La Posidonia oceanica non è un dettaglio del paesaggio marino: è un’infrastruttura naturale del Mediterraneo. Stabilizza i fondali, protegge le coste dall’erosione, ospita le fasi giovanili di molte specie ittiche, produce ossigeno e immagazzina grandi quantità di carbonio. La sua distruzione è lenta ma spesso irreversibile. Un fenomeno oggetto di denuncia e monitoraggio portato avanti da Legambiente Arcipelago Toscano, che rileva come una delle principali cause di danno sia l’ancoraggio dei grandi yacht, con un impatto tecnicamente facile da prevenire. E la Francia lo sta dimostrando.
La svolta francese: regole chiare e sanzioni reali
Nel 2024 l’associazione ambientalista France Nature Environnement (sezione Provenza–Alpi–Costa Azzurra) ha documentato un cambiamento sostanziale nella tutela delle praterie di Posidonia nel Mediterraneo francese. Il punto di partenza è una normativa introdotta nel 2019 dal Prefetto marittimo del Mediterraneo, che vieta alle imbarcazioni da diporto superiori ai 24 metri di ancorare su fondali inferiori ai 40 metri, cioè nelle aree più sensibili. Per anni questa norma è rimasta in gran parte inapplicata. Dal 2024, però, una serie di sentenze ha riconosciuto esplicitamente il danno ecologico causato dagli ancoraggi illegali, rendendo la tutela finalmente efficace. Il danno non è stato considerato solo ambientale, ma anche relativo ai benefici collettivi garantiti dagli ecosistemi marini.
Il Tribunale marittimo di Marsiglia ha inflitto multe significative a yacht di grandi dimensioni ricostruendo gli ancoraggi attraverso i dati GPS di bordo. Senza interventi diretti in mare, i giudici hanno potuto accertare le violazioni e quantificare i danni, riducendo costi e tempi dei controlli.
Dalla giurisprudenza al sistema
Queste decisioni non sono rimaste casi isolati. Il riconoscimento del danno ecologico ha chiarito che le praterie di Posidonia sono un bene giuridico tutelato e che la loro distruzione comporta responsabilità concrete. L’uso sistematico dei dati di navigazione ha spostato l’asse dei controlli: la tutela non dipende più dalla probabilità di essere colti sul fatto, ma dalla certezza della sanzione.
Prevenire invece di inseguire
Alla repressione, la Francia ha affiancato una strategia di prevenzione con la realizzazione di campi boe ecologici (Zones de Mouillages et d’Équipements Légers). L’obiettivo non è allontanare le grandi imbarcazioni, ma indirizzarle verso ormeggi compatibili con la conservazione dei fondali, trasformando la tutela in un servizio organizzato e gestibile.

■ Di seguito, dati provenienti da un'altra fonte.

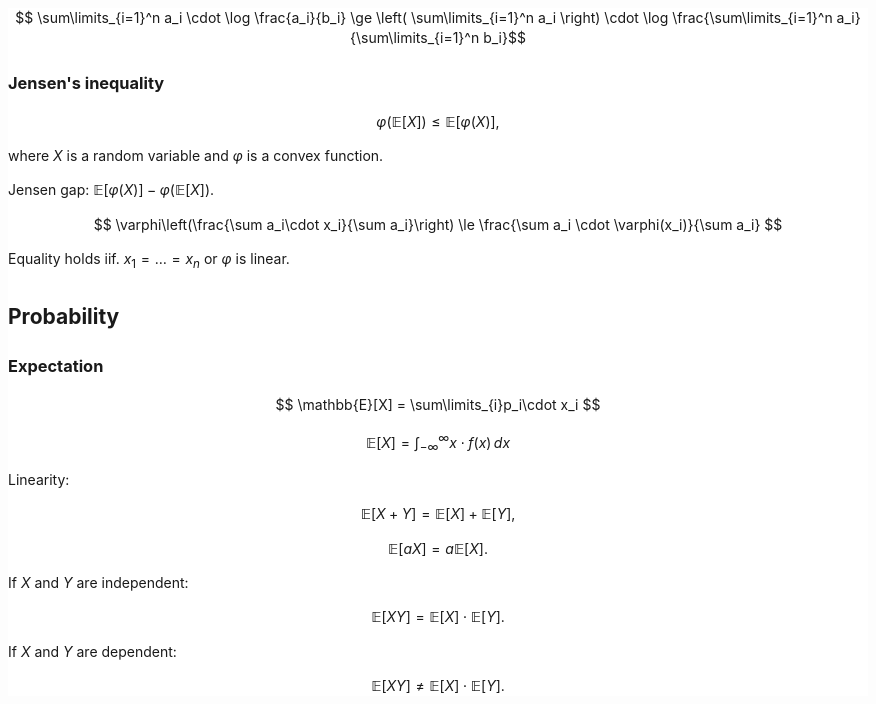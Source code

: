 $$
\sum\limits_{i=1}^n a_i \cdot \log \frac{a_i}{b_i} \ge 
\left( \sum\limits_{i=1}^n a_i \right) \cdot
\log \frac{\sum\limits_{i=1}^n a_i}{\sum\limits_{i=1}^n b_i}$$

### Jensen's inequality

$$
\varphi\left(\mathbb{E}[X]\right) \le \mathbb{E}[\varphi(X)],
$$

where $X$ is a random variable and $\varphi$ is a convex function.

Jensen gap: $\mathbb{E}[\varphi(X)] - \varphi\left(\mathbb{E}[X]\right)$.

$$
\varphi\left(\frac{\sum a_i\cdot x_i}{\sum a_i}\right) \le \frac{\sum a_i \cdot \varphi(x_i)}{\sum a_i}
$$

Equality holds iif. $x_1 = \ldots =x_n$ or $\varphi$ is linear.


## Probability

### Expectation

$$
\mathbb{E}[X] = \sum\limits_{i}p_i\cdot x_i
$$

$$
\mathbb{E}[X] = \int_{-\infty}^{\infty} x\cdot f(x) \, dx
$$

Linearity:

$$
\mathbb{E}[X+Y] = \mathbb{E}[X]+\mathbb{E}[Y],
$$

$$
\mathbb{E}[aX] = a\mathbb{E}[X].
$$

If $X$ and $Y$ are independent:

$$
\mathbb{E}[XY] = \mathbb{E}[X]\cdot \mathbb{E}[Y].
$$

If $X$ and $Y$ are dependent:

$$
\mathbb{E}[XY] \ne \mathbb{E}[X]\cdot \mathbb{E}[Y].
$$
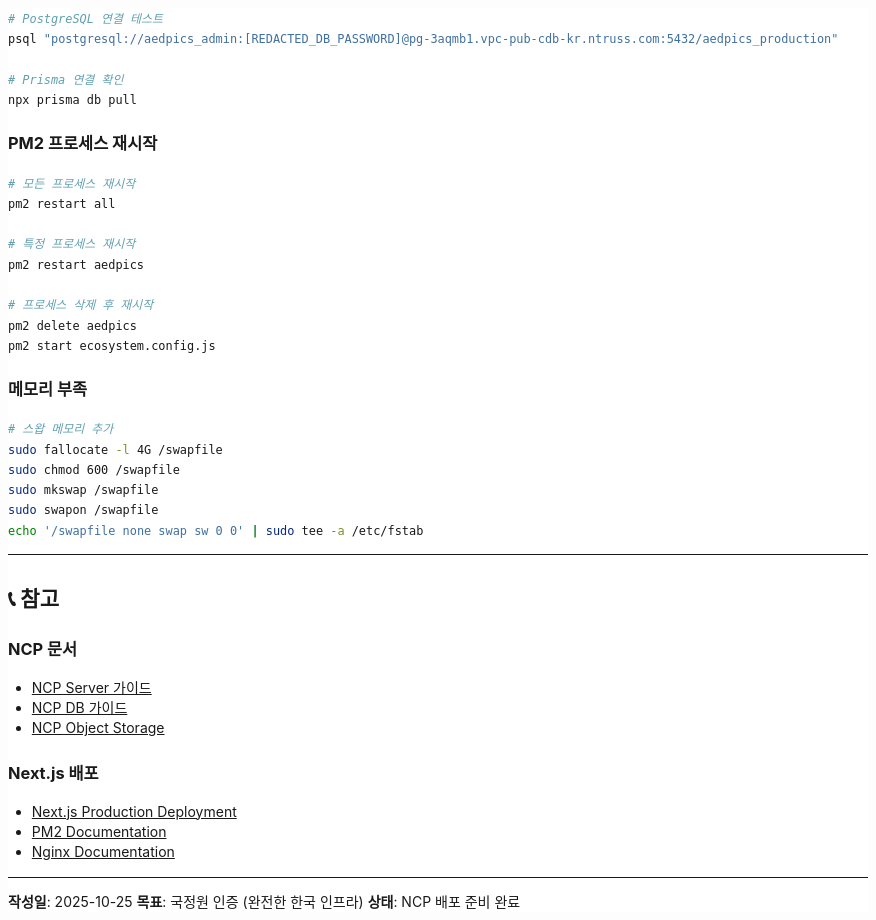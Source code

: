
 ```bash
# PostgreSQL 연결 테스트
psql "postgresql://aedpics_admin:[REDACTED_DB_PASSWORD]@pg-3aqmb1.vpc-pub-cdb-kr.ntruss.com:5432/aedpics_production"

# Prisma 연결 확인
npx prisma db pull
```

### PM2 프로세스 재시작

```bash
# 모든 프로세스 재시작
pm2 restart all

# 특정 프로세스 재시작
pm2 restart aedpics

# 프로세스 삭제 후 재시작
pm2 delete aedpics
pm2 start ecosystem.config.js
```

### 메모리 부족

```bash
# 스왑 메모리 추가
sudo fallocate -l 4G /swapfile
sudo chmod 600 /swapfile
sudo mkswap /swapfile
sudo swapon /swapfile
echo '/swapfile none swap sw 0 0' | sudo tee -a /etc/fstab
```

---

## 📞 참고

### NCP 문서

- [NCP Server 가이드](https://guide.ncloud-docs.com/docs/server-server-1-1)
- [NCP DB 가이드](https://guide.ncloud-docs.com/docs/database-database-1-1)
- [NCP Object Storage](https://guide.ncloud-docs.com/docs/storage-storage-1-1)

### Next.js 배포

- [Next.js Production Deployment](https://nextjs.org/docs/deployment)
- [PM2 Documentation](https://pm2.keymetrics.io/docs/)
- [Nginx Documentation](https://nginx.org/en/docs/)

---

**작성일**: 2025-10-25
**목표**: 국정원 인증 (완전한 한국 인프라)
**상태**: NCP 배포 준비 완료
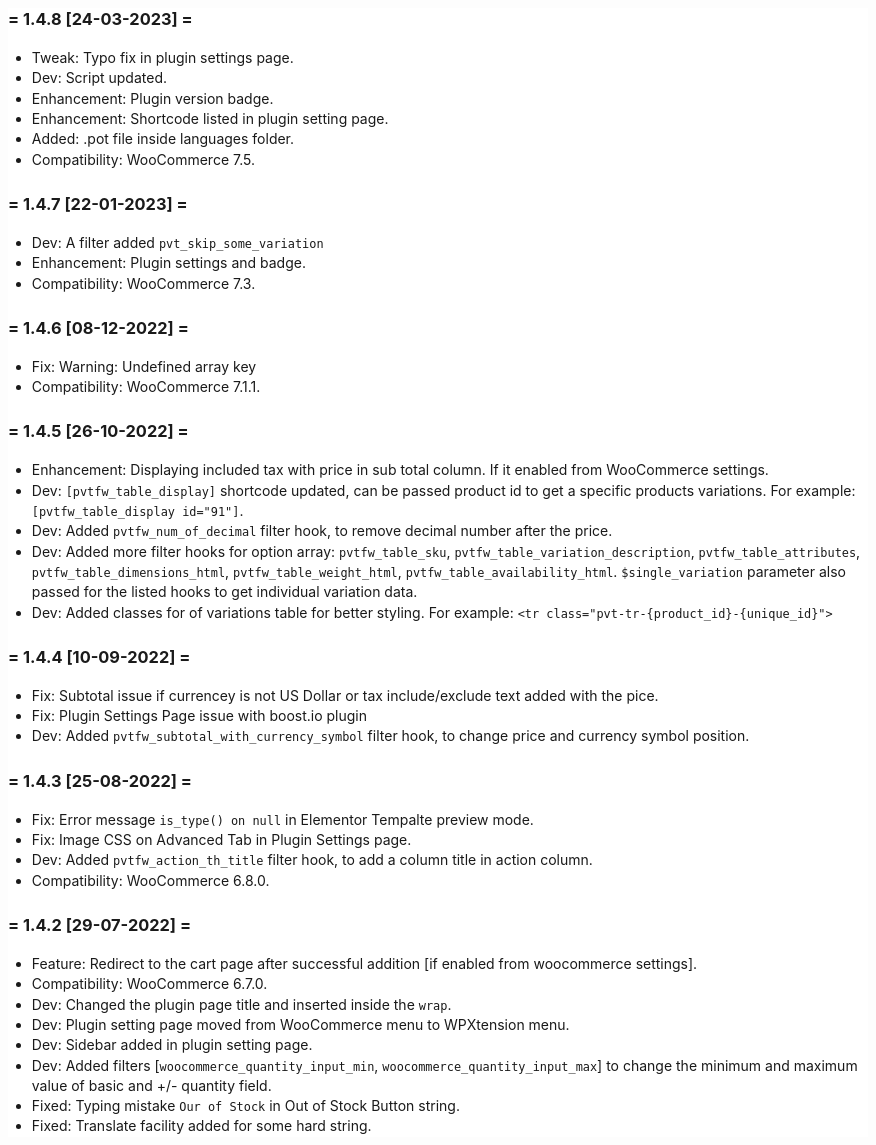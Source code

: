 ### = 1.4.8 [24-03-2023] =
* Tweak: Typo fix in plugin settings page.
* Dev: Script updated.
* Enhancement: Plugin version badge.
* Enhancement: Shortcode listed in plugin setting page.
* Added: .pot file inside languages folder.
* Compatibility: WooCommerce 7.5.

### = 1.4.7 [22-01-2023] =
* Dev: A filter added `pvt_skip_some_variation`
* Enhancement: Plugin settings and badge.
* Compatibility: WooCommerce 7.3.

### = 1.4.6 [08-12-2022] =
* Fix: Warning: Undefined array key
* Compatibility: WooCommerce 7.1.1.

### = 1.4.5 [26-10-2022] =
* Enhancement: Displaying included tax with price in sub total column. If it enabled from WooCommerce settings.
* Dev: `[pvtfw_table_display]` shortcode updated, can be passed product id to get a specific products variations. For example: `[pvtfw_table_display id="91"]`.
* Dev: Added `pvtfw_num_of_decimal` filter hook, to remove decimal number after the price.
* Dev: Added more filter hooks for option array: `pvtfw_table_sku`, `pvtfw_table_variation_description`, `pvtfw_table_attributes`, `pvtfw_table_dimensions_html`, `pvtfw_table_weight_html`, `pvtfw_table_availability_html`. `$single_variation` parameter also passed for the listed hooks to get individual variation data.
* Dev: Added classes for <tr> of variations table for better styling. For example: `<tr class="pvt-tr-{product_id}-{unique_id}">`

### = 1.4.4 [10-09-2022] =
* Fix: Subtotal issue if currencey is not US Dollar or tax include/exclude text added with the pice.
* Fix: Plugin Settings Page issue with boost.io plugin
* Dev: Added `pvtfw_subtotal_with_currency_symbol` filter hook, to change price and currency symbol position.

### = 1.4.3 [25-08-2022] =
* Fix: Error message `is_type() on null` in Elementor Tempalte preview mode.
* Fix: Image CSS on Advanced Tab in Plugin Settings page.
* Dev: Added `pvtfw_action_th_title` filter hook, to add a column title in action column.
* Compatibility: WooCommerce 6.8.0.

### = 1.4.2 [29-07-2022] =
* Feature: Redirect to the cart page after successful addition [if enabled from woocommerce settings].
* Compatibility: WooCommerce 6.7.0.
* Dev: Changed the plugin page title and inserted inside the `wrap`.
* Dev: Plugin setting page moved from WooCommerce menu to WPXtension menu.
* Dev: Sidebar added in plugin setting page.
* Dev: Added filters [`woocommerce_quantity_input_min`, `woocommerce_quantity_input_max`] to change the minimum and maximum value of basic and +/- quantity field.
* Fixed: Typing mistake `Our of Stock` in Out of Stock Button string. 
* Fixed: Translate facility added for some hard string. 
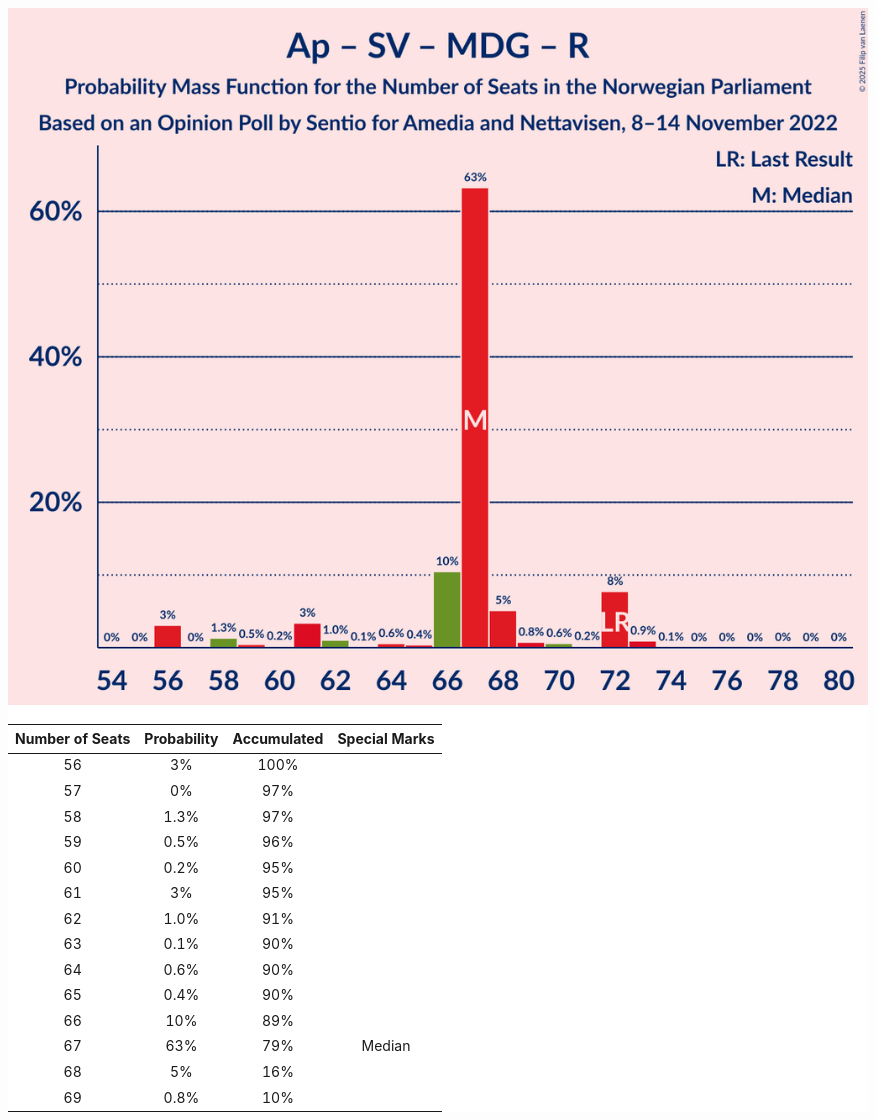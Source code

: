 ![Graph with seats probability mass function not yet produced](2022-11-14-Sentio-coalitions-seats-pmf-ap–sv–mdg–r.png "Seats Probability Mass Function")

| Number of Seats | Probability | Accumulated | Special Marks |
|:---------------:|:-----------:|:-----------:|:-------------:|
| 56 | 3% | 100% |  |
| 57 | 0% | 97% |  |
| 58 | 1.3% | 97% |  |
| 59 | 0.5% | 96% |  |
| 60 | 0.2% | 95% |  |
| 61 | 3% | 95% |  |
| 62 | 1.0% | 91% |  |
| 63 | 0.1% | 90% |  |
| 64 | 0.6% | 90% |  |
| 65 | 0.4% | 90% |  |
| 66 | 10% | 89% |  |
| 67 | 63% | 79% | Median |
| 68 | 5% | 16% |  |
| 69 | 0.8% | 10% |  |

L’Italia come punto debole
L’applicazione rigorosa delle norme francesi ha avuto un effetto prevedibile: una parte dei grandi yacht si è spostata verso le coste italiane, dove mancano norme nazionali comparabili e le sanzioni sono spesso poco dissuasive. Nell’estate 2025 l’aumento di queste imbarcazioni è stato evidente nel nord della Sardegna e nell’Arcipelago Toscano. Nel Parco Nazionale dell’Arcipelago della Maddalena, uno dei contesti marini più delicati del Paese, la pressione è diventata insostenibile. Situazioni analoghe sono state segnalate anche all’Elba e a Giannutri da Legambiente Arcipelago Toscano.
Una scelta politica
Impedire lo scempio della Posidonia non è un problema tecnico. Le soluzioni sono note: divieti chiari per le grandi imbarcazioni, controlli basati sui dati di navigazione, sanzioni proporzionate e campi boe ecologici. La Francia dimostra che funzionano. In occasione della Giornata nazionale del Mare, il ministro dell’Ambiente Gilberto Pichetto Fratin ha ribadito il ruolo dell’Italia nella difesa del mare. Ma senza norme efficaci e applicate, la tutela resta un principio astratto.
È per questo che, oggi, la Francia fa scuola: non per retorica, ma perché ha dimostrato che proteggere davvero la Posidonia oceanica è possibile. La domanda che resta aperta è politica: quanto ancora l’Italia può permettersi di restare l’anello debole del Mediterraneo?